After running Image3 and thus getting the the segmentation map and source catalog, the [Spec2 pipeline](https://jwst-pipeline.readthedocs.io/en/latest/jwst/pipeline/calwebb_spec2.html#calwebb-spec2) is ready to be run. The spec2 pipeline first runs [assign_wcs](https://jwst-pipeline.readthedocs.io/en/latest/jwst/assign_wcs/main.html), [background](https://jwst-pipeline.readthedocs.io/en/latest/jwst/background_subtraction/description.html), and [flat_field](https://jwst-pipeline.readthedocs.io/en/latest/jwst/flatfield/main.html) corrections first on the full-frame `*_rate.fits` files. The [srctype](https://jwst-pipeline.readthedocs.io/en/latest/jwst/srctype/description.html) step is run to determine the extent of the extraction box size before the [extract_2d](https://jwst-pipeline.readthedocs.io/en/latest/jwst/extract_2d/main.html) step is run, producing individual cutouts for the brightest 100 sources defined in the Image3 source catalog. The [wfss_contam](https://jwst-pipeline.readthedocs.io/en/latest/jwst/wfss_contam/description.html) step is run towards the end of the [extract_2d](https://jwst-pipeline.readthedocs.io/en/latest/jwst/extract_2d/main.html) step and is currently not on by default as the step is being improved. The [photom](https://jwst-pipeline.readthedocs.io/en/latest/jwst/photom/main.html) step is then run on the cutouts, producing flux calibrated 2-D spectral (`*_cal.fits`) files. The [extract_1d](https://jwst-pipeline.readthedocs.io/en/latest/jwst/extract_1d/description.html) step is run last, producing level 2 `*_x1d.fits` files.

In [None]:
time_spec2 = time.perf_counter()

<a id="spec2_asn"></a>
### Spec2 Association Files

As with the imaging part of the pipeline, there are association files for spec2. These are a bit more complex in that they need to have the science (WFSS) data, direct image, source catalog, and segmentation map included as members. For the science data, the rate files are used as inputs, similarly to Image2. Also like Image2, there should be one association file for each dispersed image dither position in an observing sequence. In this case, that should match the number of rate files where `FILTER=GR150R` or `FILTER=GR150C`. For this program and observation, there are three dithers per grism, and both GR150R and GR150C are used, totaling six exposures per observing sequence with five observing sequences in the observation using the blocking filters F115W -> F115W -> F150W -> F150W -> F200W.

In [None]:
if dospec2:
    spec2_asns = glob.glob(os.path.join(sci_dir, "*spec2*_asn.json"))

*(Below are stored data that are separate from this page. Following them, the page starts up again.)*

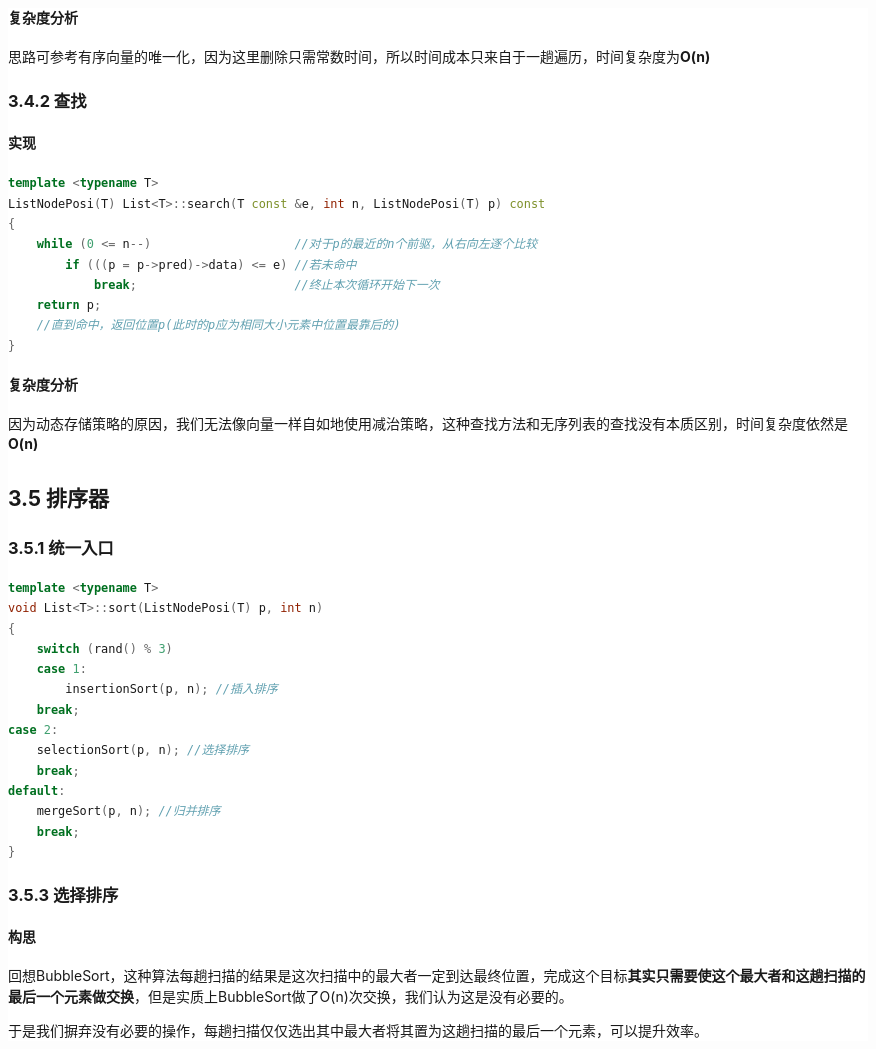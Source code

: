 #### 复杂度分析

思路可参考有序向量的唯一化，因为这里删除只需常数时间，所以时间成本只来自于一趟遍历，时间复杂度为**O(n)**

### 3.4.2 查找

#### 实现

```cpp
template <typename T>
ListNodePosi(T) List<T>::search(T const &e, int n, ListNodePosi(T) p) const
{
    while (0 <= n--)                    //对于p的最近的n个前驱，从右向左逐个比较
        if (((p = p->pred)->data) <= e) //若未命中
            break;                      //终止本次循环开始下一次
    return p;                           
    //直到命中，返回位置p(此时的p应为相同大小元素中位置最靠后的)
}
```

#### 复杂度分析

因为动态存储策略的原因，我们无法像向量一样自如地使用减治策略，这种查找方法和无序列表的查找没有本质区别，时间复杂度依然是**O(n)**

## 3.5 排序器

### 3.5.1 统一入口

```cpp
template <typename T>
void List<T>::sort(ListNodePosi(T) p, int n)
{
    switch (rand() % 3)
    case 1:
        insertionSort(p, n); //插入排序
    break;
case 2:
    selectionSort(p, n); //选择排序
    break;
default:
    mergeSort(p, n); //归并排序
    break;
}
```

### 3.5.3 选择排序

#### 构思

回想BubbleSort，这种算法每趟扫描的结果是这次扫描中的最大者一定到达最终位置，完成这个目标**其实只需要使这个最大者和这趟扫描的最后一个元素做交换**，但是实质上BubbleSort做了O(n)次交换，我们认为这是没有必要的。

于是我们摒弃没有必要的操作，每趟扫描仅仅选出其中最大者将其置为这趟扫描的最后一个元素，可以提升效率。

    # the number of spec2 association files should match the number of grism image rate files
    print(len(spec2_asns), 'Spec2 ASN files')
    print(len(rate_df[(rate_df['FILTER'] == 'GR150R') | (rate_df['FILTER'] == 'GR150C')]), 'Dispersed image rate files')
    

Each individual exposure within a spec2 association contains a science image, a direct image, a source catalog, and a segmentation map all to be used within spec2.

In [None]:
if dospec2:
    # look at one of the association files
    asn_data = json.load(open(spec2_asns[0]))
    print(f'asn_type : {asn_data["asn_type"]}')
    print(f'code_version : {asn_data["code_version"]}')
    
    # in particular, take a closer look at the product filenames with the association file:
    for product in asn_data['products']:
        for key, value in product.items():
            if key == 'members':
                print(f"{key}:")
                for member in value:
                    print(f"    {member['expname']} : {member['exptype']}")
            else:
                print(f"{key}: {value}")

<a id="spec2_run"></a>
### Run spec2
In Spec2, the `*_rate.fits` files run through various corrections before using the source catalog to extract the 100 brightest sources into 1-D spectra (level 2 `*_x1d.fits` files). More information about the steps performed during the spec2 stage of the pipeline can be found in the [Spec2 pipeline documentation](https://jwst-pipeline.readthedocs.io/en/latest/jwst/pipeline/calwebb_spec2.html).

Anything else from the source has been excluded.